Dataset extract:
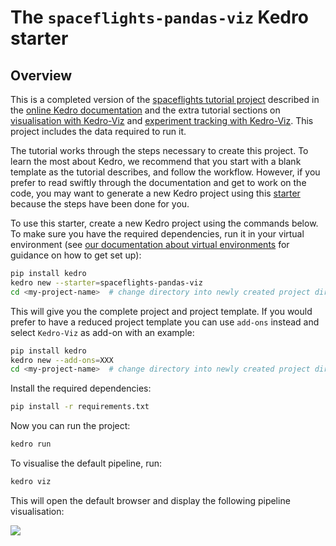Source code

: # The `spaceflights-pandas-viz` Kedro starter

## Overview

This is a completed version of the [spaceflights tutorial project](https://docs.kedro.org/en/stable/tutorial/spaceflights_tutorial.html) described in the [online Kedro documentation](https://docs.kedro.org) and the extra tutorial sections on [visualisation with Kedro-Viz](https://docs.kedro.org/en/stable/visualisation/index.html) and [experiment tracking with Kedro-Viz](https://docs.kedro.org/en/stable/experiment_tracking/index.html). This project includes the data required to run it.

The tutorial works through the steps necessary to create this project. To learn the most about Kedro, we recommend that you start with a blank template as the tutorial describes, and follow the workflow. However, if you prefer to read swiftly through the documentation and get to work on the code, you may want to generate a new Kedro project using this [starter](https://docs.kedro.org/en/stable/kedro_project_setup/starters.html) because the steps have been done for you.

To use this starter, create a new Kedro project using the commands below. To make sure you have the required dependencies, run it in your virtual environment (see [our documentation about virtual environments](https://docs.kedro.org/en/stable/get_started/install.html#virtual-environments) for guidance on how to get set up):

```bash
pip install kedro
kedro new --starter=spaceflights-pandas-viz
cd <my-project-name>  # change directory into newly created project directory
```

This will give you the complete project and project template. If you would prefer to have a reduced project template you can use `add-ons` instead and select `Kedro-Viz` as add-on with an example:
```bash
pip install kedro
kedro new --add-ons=XXX
cd <my-project-name>  # change directory into newly created project directory
```

Install the required dependencies:

```bash
pip install -r requirements.txt
```

Now you can run the project:

```bash
kedro run
```

To visualise the default pipeline, run:
```bash
kedro viz
```

This will open the default browser and display the following pipeline visualisation:

![](./images/pipeline_visualisation_with_layers.png)
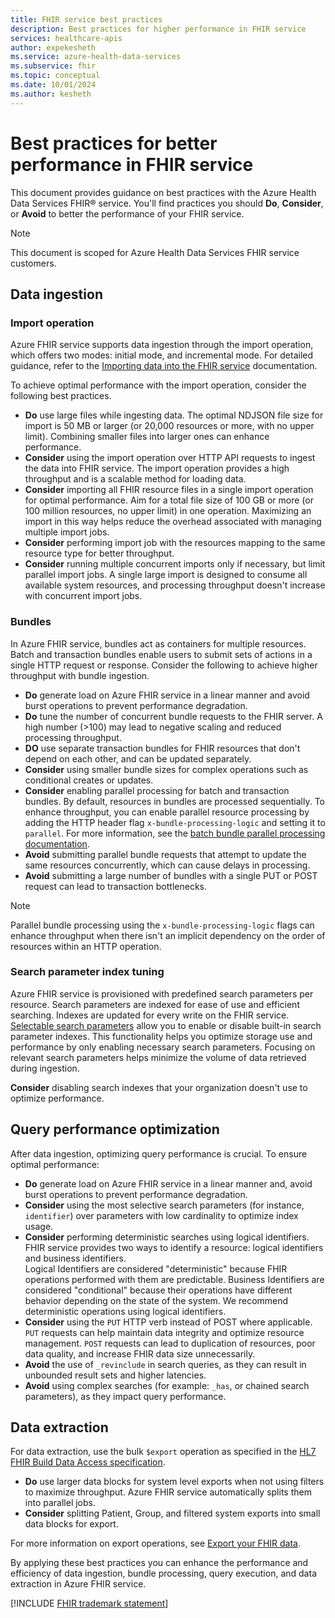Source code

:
 ```yaml
---
title: FHIR service best practices
description: Best practices for higher performance in FHIR service
services: healthcare-apis
author: expekesheth
ms.service: azure-health-data-services
ms.subservice: fhir
ms.topic: conceptual
ms.date: 10/01/2024
ms.author: kesheth
---
```


# Best practices for better performance in FHIR service

This document provides guidance on best practices with the Azure Health Data Services FHIR&reg; service. You'll find practices you should **Do**, **Consider**, or **Avoid** to better the performance of your FHIR service.

> [!NOTE]
> This document is scoped for Azure Health Data Services FHIR service customers.

## Data ingestion

### Import operation

Azure FHIR service supports data ingestion through the import operation, which offers two modes: initial mode, and incremental mode. For detailed guidance, refer to the [Importing data into the FHIR service](import-data.md) documentation.

To achieve optimal performance with the import operation, consider the following best practices.

* **Do** use large files while ingesting data. The optimal NDJSON file size for import is 50 MB or larger (or 20,000 resources or more, with no upper limit). Combining smaller files into larger ones can enhance performance.
* **Consider** using the import operation over HTTP API requests to ingest the data into FHIR service. The import operation provides a high throughput and is a scalable method for loading data.
* **Consider** importing all FHIR resource files in a single import operation for optimal performance. Aim for a total file size of 100 GB or more (or 100 million resources, no upper limit) in one operation. Maximizing an import in this way helps reduce the overhead associated with managing multiple import jobs.
* **Consider** performing import job with the resources mapping to the same resource type for better throughput.
* **Consider** running multiple concurrent imports only if necessary, but limit parallel import jobs. A single large import is designed to consume all available system resources, and processing throughput doesn't increase with concurrent import jobs.

### Bundles

In Azure FHIR service, bundles act as containers for multiple resources. Batch and transaction bundles enable users to submit sets of actions in a single HTTP request or response. Consider the following to achieve higher throughput with bundle ingestion.

* **Do** generate load on Azure FHIR service in a linear manner and avoid burst operations to prevent performance degradation.
* **Do** tune the number of concurrent bundle requests to the FHIR server. A high number (>100) may lead to negative scaling and reduced processing throughput.
* **DO** use separate transaction bundles for FHIR resources that don't depend on each other, and can be updated separately.
* **Consider** using smaller bundle sizes for complex operations such as conditional creates or updates.
* **Consider** enabling parallel processing for batch and transaction bundles. By default, resources in bundles are processed sequentially. To enhance throughput, you can enable parallel resource processing by adding the HTTP header flag `x-bundle-processing-logic` and setting it to `parallel`. For more information, see the [batch bundle parallel processing documentation](rest-api-capabilities.md#bundle-parallel-processing).
* **Avoid** submitting parallel bundle requests that attempt to update the same resources concurrently, which can cause delays in processing.
* **Avoid** submitting a large number of bundles with a single PUT or POST request can lead to transaction bottlenecks.

> [!NOTE]
> Parallel bundle processing using the `x-bundle-processing-logic` flags can enhance throughput when there isn't an implicit dependency on the order of resources within an HTTP operation.

### Search parameter index tuning

Azure FHIR service is provisioned with predefined search parameters per resource. Search parameters are indexed for ease of use and efficient searching. Indexes are updated for every write on the FHIR service. [Selectable search parameters](selectable-search-parameters.md) allow you to enable or disable built-in search parameter indexes. This functionality helps you optimize storage use and performance by only enabling necessary search parameters. Focusing on relevant search parameters helps minimize the volume of data retrieved during ingestion.

**Consider** disabling search indexes that your organization doesn't use to optimize performance.

## Query performance optimization

After data ingestion, optimizing query performance is crucial. To ensure optimal performance:

* **Do** generate load on Azure FHIR service in a linear manner and, avoid burst operations to prevent performance degradation.
* **Consider** using the most selective search parameters (for instance, `identifier`) over parameters with low cardinality to optimize index usage.
* **Consider** performing deterministic searches using logical identifiers. FHIR service provides two ways to identify a resource: logical identifiers and business identifiers.<br>
Logical Identifiers are considered "deterministic" because FHIR operations performed with them are predictable. Business Identifiers are considered "conditional" because their operations have different behavior depending on the state of the system. We recommend deterministic operations using logical identifiers.
* **Consider** using the `PUT` HTTP verb instead of POST where applicable. `PUT` requests can help maintain data integrity and optimize resource management. `POST` requests can lead to duplication of resources, poor data quality, and increase FHIR data size unnecessarily.
* **Avoid** the use of `_revinclude` in search queries, as they can result in unbounded result sets and higher latencies.
* **Avoid** using complex searches (for example: `_has`, or chained search parameters), as they impact query performance.

## Data extraction

For data extraction, use the bulk `$export` operation as specified in the [HL7 FHIR Build Data Access specification](https://www.hl7.org/fhir/uv/bulkdata/).
* **Do** use larger data blocks for system level exports when not using filters to maximize throughput. Azure FHIR service automatically splits them into parallel jobs.
* **Consider** splitting Patient, Group, and filtered system exports into small data blocks for export.

For more information on export operations, see [Export your FHIR data](export-data.md).

By applying these best practices you can enhance the performance and efficiency of data ingestion, bundle processing, query execution, and data extraction in Azure FHIR service.

[!INCLUDE [FHIR trademark statement](../includes/healthcare-apis-fhir-trademark.md)]
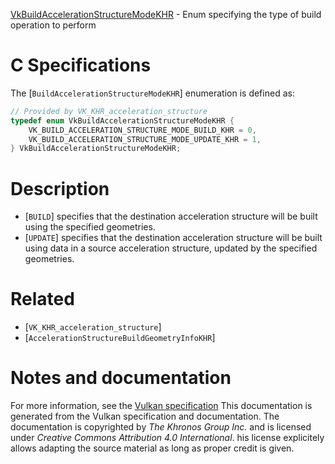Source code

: [VkBuildAccelerationStructureModeKHR](https://www.khronos.org/registry/vulkan/specs/1.3-extensions/man/html/VkBuildAccelerationStructureModeKHR.html) - Enum specifying the type of build operation to perform

# C Specifications
The [`BuildAccelerationStructureModeKHR`] enumeration is defined as:
```c
// Provided by VK_KHR_acceleration_structure
typedef enum VkBuildAccelerationStructureModeKHR {
    VK_BUILD_ACCELERATION_STRUCTURE_MODE_BUILD_KHR = 0,
    VK_BUILD_ACCELERATION_STRUCTURE_MODE_UPDATE_KHR = 1,
} VkBuildAccelerationStructureModeKHR;
```

# Description
- [`BUILD`] specifies that the destination acceleration structure will be built using the specified geometries.
- [`UPDATE`] specifies that the destination acceleration structure will be built using data in a source acceleration structure, updated by the specified geometries.

# Related
- [`VK_KHR_acceleration_structure`]
- [`AccelerationStructureBuildGeometryInfoKHR`]

# Notes and documentation
For more information, see the [Vulkan specification](https://www.khronos.org/registry/vulkan/specs/1.3-extensions/html/vkspec.html)
This documentation is generated from the Vulkan specification and documentation.
The documentation is copyrighted by *The Khronos Group Inc.* and is licensed under *Creative Commons Attribution 4.0 International*.
his license explicitely allows adapting the source material as long as proper credit is given.
        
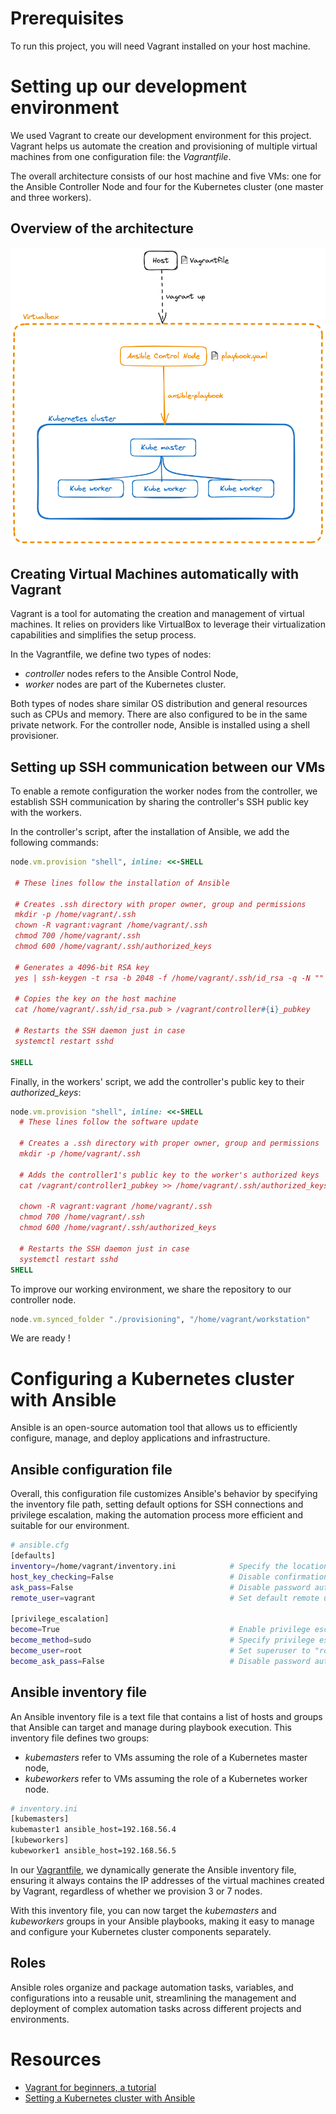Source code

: # Prerequisites

To run this project, you will need Vagrant installed on your host machine.

# Setting up our development environment

We used Vagrant to create our development environment for this project. Vagrant helps us automate the creation and provisioning of multiple virtual machines from one configuration file: the *Vagrantfile*.

The overall architecture consists of our host machine and five VMs: one for the Ansible Controller Node and four for the Kubernetes cluster (one master and three workers).

Overview of the architecture
-

![Overview of the architecture](./assets/architecture-overview.png)

## Creating Virtual Machines automatically with Vagrant

Vagrant is a tool for automating the creation and management of virtual machines. It relies on providers like VirtualBox to leverage their virtualization capabilities and simplifies the setup process.

In the Vagrantfile, we define two types of nodes:
- *controller* nodes refers to the Ansible Control Node,
- *worker* nodes are part of the Kubernetes cluster.

Both types of nodes share similar OS distribution and general resources such as CPUs and memory. There are also configured to be in the same private network. For the controller node, Ansible is installed using a shell provisioner. 

## Setting up SSH communication between our VMs

To enable a remote configuration the worker nodes from the controller, we establish SSH communication by sharing the controller's SSH public key with the workers.

In the controller's script, after the installation of Ansible, we add the following commands:

```ruby
node.vm.provision "shell", inline: <<-SHELL

 # These lines follow the installation of Ansible

 # Creates .ssh directory with proper owner, group and permissions
 mkdir -p /home/vagrant/.ssh
 chown -R vagrant:vagrant /home/vagrant/.ssh
 chmod 700 /home/vagrant/.ssh
 chmod 600 /home/vagrant/.ssh/authorized_keys

 # Generates a 4096-bit RSA key
 yes | ssh-keygen -t rsa -b 2048 -f /home/vagrant/.ssh/id_rsa -q -N ""
 
 # Copies the key on the host machine
 cat /home/vagrant/.ssh/id_rsa.pub > /vagrant/controller#{i}_pubkey

 # Restarts the SSH daemon just in case
 systemctl restart sshd

SHELL
```

Finally, in the workers' script, we add the controller's public key to their *authorized_keys*:

```ruby
node.vm.provision "shell", inline: <<-SHELL
  # These lines follow the software update

  # Creates a .ssh directory with proper owner, group and permissions
  mkdir -p /home/vagrant/.ssh

  # Adds the controller1's public key to the worker's authorized keys
  cat /vagrant/controller1_pubkey >> /home/vagrant/.ssh/authorized_keys

  chown -R vagrant:vagrant /home/vagrant/.ssh
  chmod 700 /home/vagrant/.ssh
  chmod 600 /home/vagrant/.ssh/authorized_keys

  # Restarts the SSH daemon just in case
  systemctl restart sshd
SHELL
```

To improve our working environment, we share the repository to our controller
node.

```ruby
node.vm.synced_folder "./provisioning", "/home/vagrant/workstation"
```

We are ready !

# Configuring a Kubernetes cluster with Ansible

Ansible is an open-source automation tool that allows us to efficiently configure, manage, and deploy applications and infrastructure.

## Ansible configuration file

Overall, this configuration file customizes Ansible's behavior by specifying the inventory file path, setting default options for SSH connections and privilege escalation, making the automation process more efficient and suitable for our environment.

```bash
# ansible.cfg
[defaults]
inventory=/home/vagrant/inventory.ini            # Specify the location of the inventory file
host_key_checking=False                          # Disable confirmation prompt during remote host connection
ask_pass=False                                   # Disable password authentification
remote_user=vagrant                              # Set default remote user to "vagrant"

[privilege_escalation]
become=True                                      # Enable privilege escalation
become_method=sudo                               # Specify privilege escalation method to "sudo"
become_user=root                                 # Set superuser to "root"
become_ask_pass=False                            # Disable password authentication for root
```

## Ansible inventory file
An Ansible inventory file is a text file that contains a list of hosts and groups that Ansible can target and manage during playbook execution.
This inventory file defines two groups:
- *kubemasters* refer to VMs assuming the role of a Kubernetes master node,
- *kubeworkers* refer to VMs assuming the role of a Kubernetes worker node.

```bash
# inventory.ini
[kubemasters]
kubemaster1 ansible_host=192.168.56.4
[kubeworkers]
kubeworker1 ansible_host=192.168.56.5
```

In our [Vagrantfile](./Vagrantfile), we dynamically generate the Ansible inventory file, ensuring it always contains the IP addresses of the virtual machines created by Vagrant, regardless of whether we provision 3 or 7 nodes.

With this inventory file, you can now target the *kubemasters* and *kubeworkers* groups in your Ansible playbooks, making it easy to manage and configure your Kubernetes cluster components separately.

## Roles

Ansible roles organize and package automation tasks, variables, and configurations into a reusable unit, streamlining the management and deployment of complex automation tasks across different projects and environments.

# Resources

- [Vagrant for beginners, a tutorial](https://dev.to/kennibravo/vagrant-for-beginners-getting-started-with-examples-jlm)
- [Setting a Kubernetes cluster with Ansible](https://vrukshalitorawane.medium.com/kubernetes-setup-with-wordpress-using-ansible-48dea03dc339)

Exercise objective:
Only one stretch of the entries above is wanted: the lines from the one containing "## Query performance optimization" through the one containing "and, avoid burst operations to prevent performance degradation.". Please reproduce it exactly.

Answer for the task:
## Query performance optimization

After data ingestion, optimizing query performance is crucial. To ensure optimal performance:

* **Do** generate load on Azure FHIR service in a linear manner and, avoid burst operations to prevent performance degradation.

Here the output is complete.